(Beginning of EXTRACTED MATERIAL)

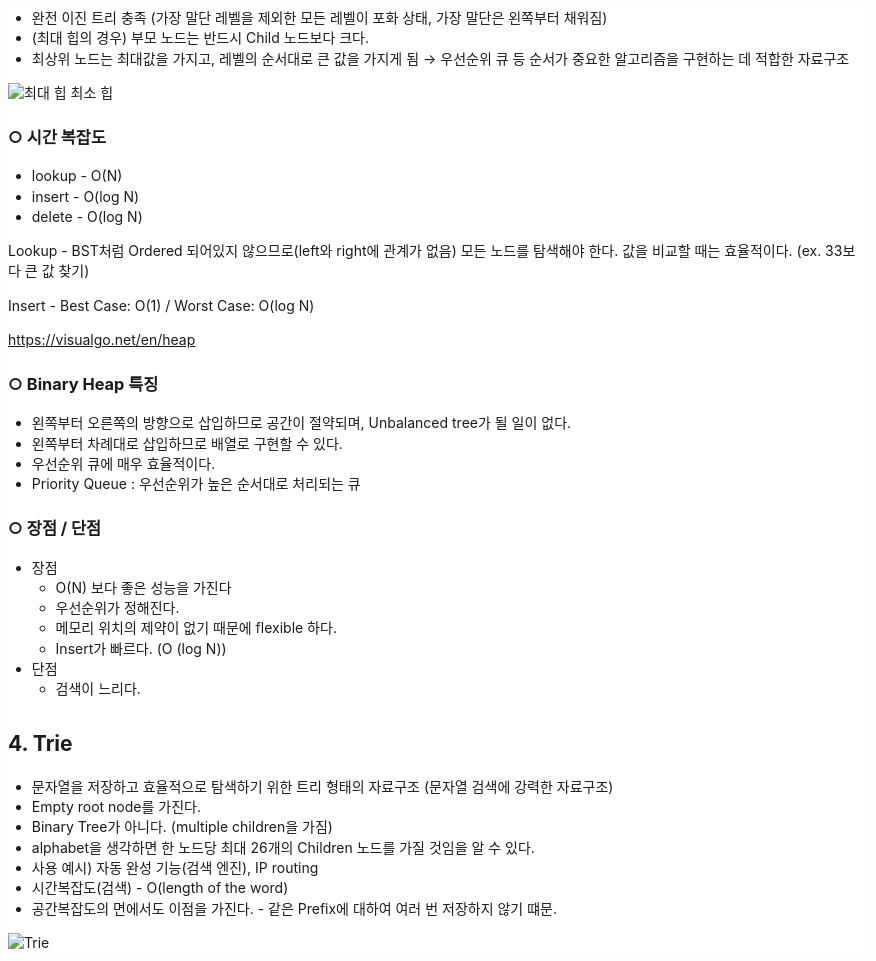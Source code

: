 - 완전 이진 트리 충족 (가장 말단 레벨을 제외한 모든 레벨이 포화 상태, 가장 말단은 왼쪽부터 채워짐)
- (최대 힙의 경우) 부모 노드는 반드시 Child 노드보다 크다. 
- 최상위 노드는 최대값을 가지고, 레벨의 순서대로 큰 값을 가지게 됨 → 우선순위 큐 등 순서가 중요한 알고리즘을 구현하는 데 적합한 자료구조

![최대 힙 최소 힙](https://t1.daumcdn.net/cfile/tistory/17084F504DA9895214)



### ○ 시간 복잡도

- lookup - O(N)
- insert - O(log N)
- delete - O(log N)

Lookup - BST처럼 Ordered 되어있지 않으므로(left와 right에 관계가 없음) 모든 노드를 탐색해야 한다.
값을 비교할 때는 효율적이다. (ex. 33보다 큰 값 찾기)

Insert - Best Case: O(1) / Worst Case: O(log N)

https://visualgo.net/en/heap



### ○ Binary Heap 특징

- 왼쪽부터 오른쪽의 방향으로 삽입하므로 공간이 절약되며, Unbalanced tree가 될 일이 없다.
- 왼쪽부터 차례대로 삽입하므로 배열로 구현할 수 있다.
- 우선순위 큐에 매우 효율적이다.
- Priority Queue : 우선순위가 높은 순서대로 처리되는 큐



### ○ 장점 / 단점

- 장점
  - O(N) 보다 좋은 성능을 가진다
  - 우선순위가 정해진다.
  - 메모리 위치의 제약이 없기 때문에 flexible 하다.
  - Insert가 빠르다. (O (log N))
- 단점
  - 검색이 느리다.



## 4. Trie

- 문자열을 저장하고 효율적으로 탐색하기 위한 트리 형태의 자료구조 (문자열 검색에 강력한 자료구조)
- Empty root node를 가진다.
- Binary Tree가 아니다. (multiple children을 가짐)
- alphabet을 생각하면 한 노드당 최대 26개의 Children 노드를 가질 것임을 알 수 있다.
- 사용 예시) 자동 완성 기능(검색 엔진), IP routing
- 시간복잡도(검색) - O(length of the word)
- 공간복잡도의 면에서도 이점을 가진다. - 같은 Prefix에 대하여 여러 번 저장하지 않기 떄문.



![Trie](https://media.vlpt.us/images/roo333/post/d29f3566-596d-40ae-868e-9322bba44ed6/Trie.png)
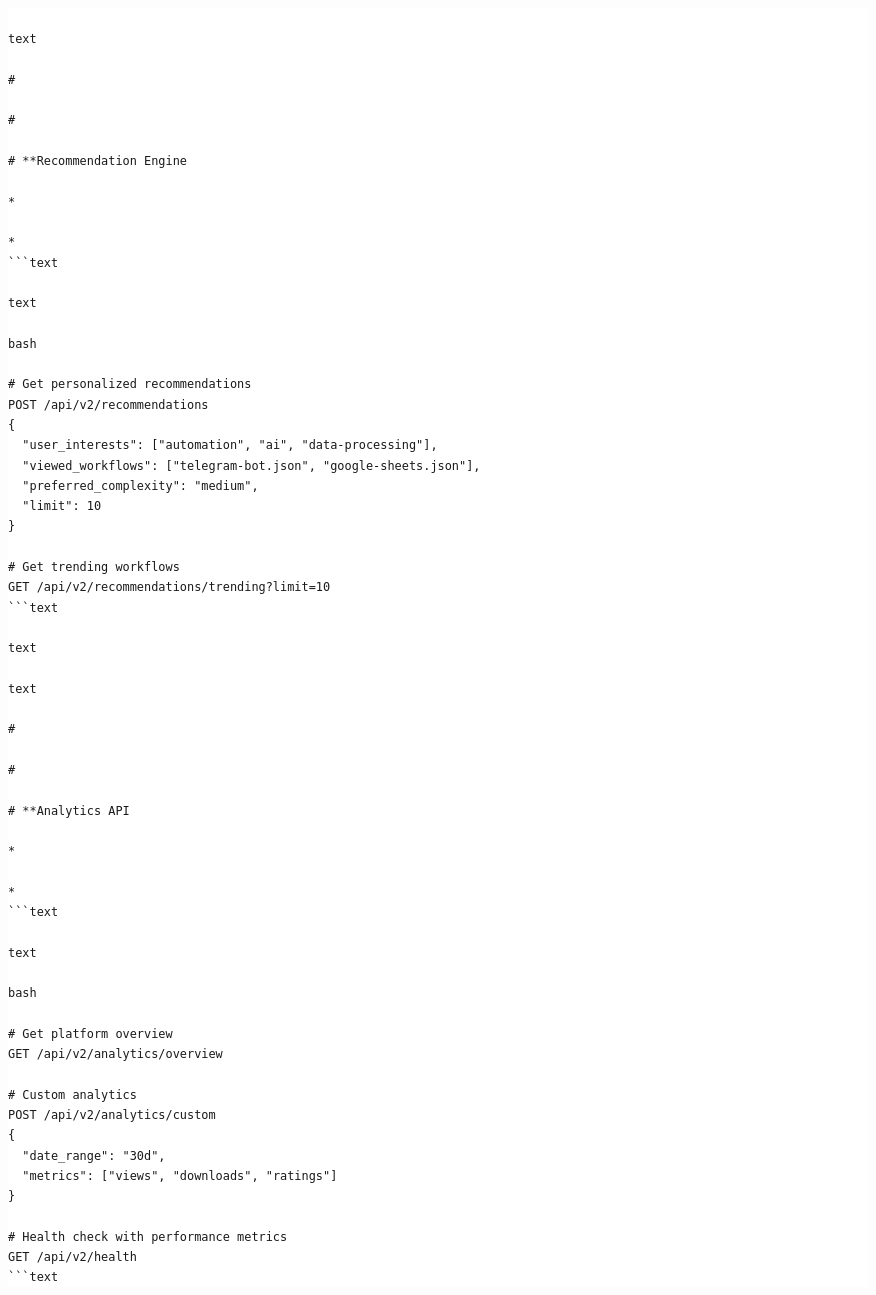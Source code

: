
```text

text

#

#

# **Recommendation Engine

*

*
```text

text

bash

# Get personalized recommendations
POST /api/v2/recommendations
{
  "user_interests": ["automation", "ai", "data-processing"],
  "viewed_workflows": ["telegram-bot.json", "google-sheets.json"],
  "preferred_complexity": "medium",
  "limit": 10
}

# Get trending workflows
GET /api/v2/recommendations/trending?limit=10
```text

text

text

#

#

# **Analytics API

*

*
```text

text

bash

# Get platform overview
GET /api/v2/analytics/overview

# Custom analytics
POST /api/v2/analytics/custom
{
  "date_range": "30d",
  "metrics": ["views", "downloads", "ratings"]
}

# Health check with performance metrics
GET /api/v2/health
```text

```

(End of EXTRACTED MATERIAL)

## TASK ITEM
Among the entries above, how many lines have the string "Binary" in them? Only the number should be given.

## SOLUTION FOR THIS TASK
2